Let's get a bit personal here.
The thing I was scared about the most was what would people think once they found out that I was pregnant. I was only 20 years old. I was attending my university. I was unwed. I was scared. I did not know what to do. I did not know who to tell or how to tell it or how to even start. It was even a surprise when I found out I was pregnant. I was in my dorm room watching movies on my laptop alone and then I started rummaging through my side drawer. I found a pregnancy test that I actually bought months ago. I looked at it and said “hmm, why not?” so I tried it. Peed on a plastic cup used the syringe that came with it and I added about 3 drops of urine on the stick. And then I LEFT IT THERE and continued watching my movie. Yep I left it there. After the movie ended (about 20 minutes) I looked at the stick and found 2 lines…. And I said “wait, 2 lines?” I looked at the directions to see what the 2 lines meant and I laughed. “No way! This cannot be true its probably just old”.. and right then and there my heart started to beat harder and louder. I rushed to the pharmacy to get 2 more pregnancy tests. They were all positive. This time I had all thoughts in my head. My parents are going to kill me. What do I do with my school? How am I going to tell? What will people think of me? My parents will disown me, they will be disappointed in me. My friends will never talk to me. My friends, teachers and family friends will talk about me behind my back. Those were the voices that I heard in my mind the whole time.
And I am here to tell you to forget about it. People will always have opinions and thoughts about you, but don’t let it get over your head. The most important thing is you baby's health. Your parents will accept you no matter what.

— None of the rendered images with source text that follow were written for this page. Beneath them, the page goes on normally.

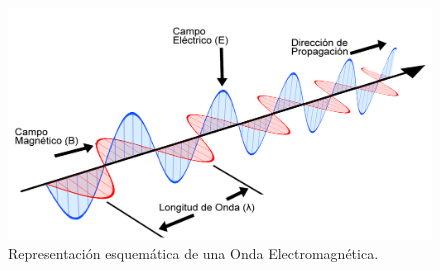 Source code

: \\
\begin{figure}[h]
    \centering
       \includegraphics[width=15cm]{archivos/oem}
        \caption{Representación esquemática de una Onda Electromagnética. \cite{Toppr2017}}
        \label{fig:oem}
\end{figure}

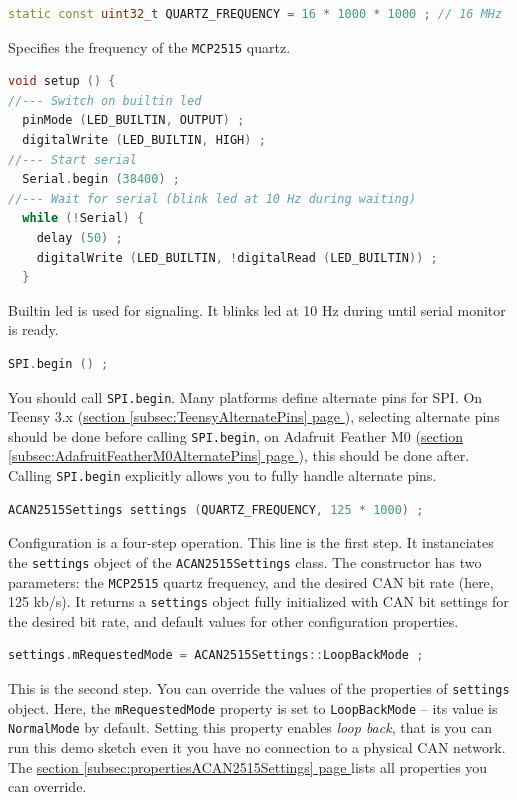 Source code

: \documentclass[10pt, a4paper, obeyspaces]{extarticle}
\newcommand\refSubsectionPage[1]{\hyperref[subsec:#1]{section \ref*{subsec:#1} page \pageref{subsec:#1}}}
\begin{document}
{ \small\begin{lstlisting}[language=c++]
static const uint32_t QUARTZ_FREQUENCY = 16 * 1000 * 1000 ; // 16 MHz
\end{lstlisting}}

Specifies the frequency of the \texttt{MCP2515} quartz.








{ \small\begin{lstlisting}[language=c++]
void setup () {
//--- Switch on builtin led
  pinMode (LED_BUILTIN, OUTPUT) ;
  digitalWrite (LED_BUILTIN, HIGH) ;
//--- Start serial
  Serial.begin (38400) ;
//--- Wait for serial (blink led at 10 Hz during waiting)
  while (!Serial) {
    delay (50) ;
    digitalWrite (LED_BUILTIN, !digitalRead (LED_BUILTIN)) ;
  }
\end{lstlisting}}
Builtin led is used for signaling. It blinks led at 10 Hz during until serial monitor is ready.



{ \small\begin{lstlisting}[language=c++]
  SPI.begin () ;
\end{lstlisting}}
You should call \texttt{SPI.begin}. Many platforms define alternate pins for SPI. On Teensy 3.x (\refSubsectionPage{TeensyAlternatePins}), selecting alternate pins should be done before calling \texttt{SPI.begin}, on Adafruit Feather M0 (\refSubsectionPage{AdafruitFeatherM0AlternatePins}), this should be done after. Calling \texttt{SPI.begin} explicitly allows you to fully handle alternate pins.

{ \small\begin{lstlisting}[language=c++]
  ACAN2515Settings settings (QUARTZ_FREQUENCY, 125 * 1000) ;
\end{lstlisting}}

Configuration is a four-step operation. This line is the first step. It instanciates the \texttt{settings} object of the \texttt{ACAN2515Settings} class. The constructor has two parameters: the \texttt{MCP2515} quartz frequency, and the desired CAN bit rate (here, 125 kb/s). It returns a \texttt{settings} object fully initialized with CAN bit settings for the desired bit rate, and default values for other configuration properties.






{ \small\begin{lstlisting}[language=c++]
  settings.mRequestedMode = ACAN2515Settings::LoopBackMode ;
\end{lstlisting}}
This is the second step. You can override the values of the properties of \texttt{settings} object. Here, the \texttt{mRequestedMode} property is set to \texttt{LoopBackMode} -- its value is \texttt{NormalMode} by default. Setting this property enables \emph{loop back}, that is you can run this demo sketch even it you have no connection to a physical CAN network. The \refSubsectionPage{propertiesACAN2515Settings} lists all properties you can override.
\end{document}
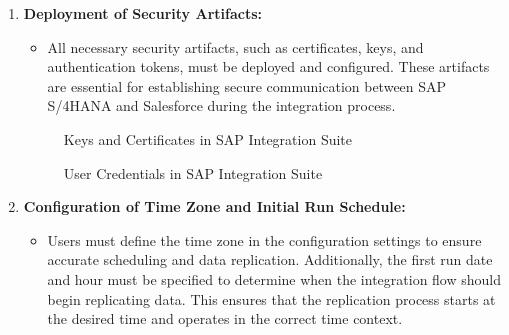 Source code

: \begin{enumerate}
    \item \textbf{Deployment of Security Artifacts:}
    \begin{itemize}
        \item All necessary security artifacts, such as certificates, keys, and authentication tokens, must be deployed and configured. These artifacts are essential for establishing secure communication between SAP S/4HANA and Salesforce during the integration process.
    \end{itemize}

    
    \begin{figure}[H]
    \centering
    \caption{Keys and Certificates in SAP Integration Suite}
    
    \end{figure}

    
    \begin{figure}[H]
    \centering
    \caption{User Credentials in SAP Integration Suite}
    
    \end{figure}

    \item \textbf{Configuration of Time Zone and Initial Run Schedule:}
    \begin{itemize}
        \item Users must define the time zone in the configuration settings to ensure accurate scheduling and data replication. Additionally, the first run date and hour must be specified to determine when the integration flow should begin replicating data. This ensures that the replication process starts at the desired time and operates in the correct time context.
    \end{itemize}
\end{enumerate}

And trust me once the baby is born they will love your child like it was their own. You will have friends that will support you and would want to be Godparents. Teachers will even ask you how your baby is and your family friends will also be there to bring gifts to you and your baby.
You might think that Everything will fall apart after having a baby at the wrong time or the wrong age, but it won't. You can change to a better person. You WILL change once that baby is born. The little bean that lived inside you for 9 months and the one you pushed out of you, that little tiny person will give you joy, encouragement, motivation and love. He will love you always and forever. That is all that matters. So right now you might have a lot to think about, but in the end nothing else matters, but your little tiny human being.
Should I write more posts like these? It is a bit more personal, but It's nice to share people my history and thoughts.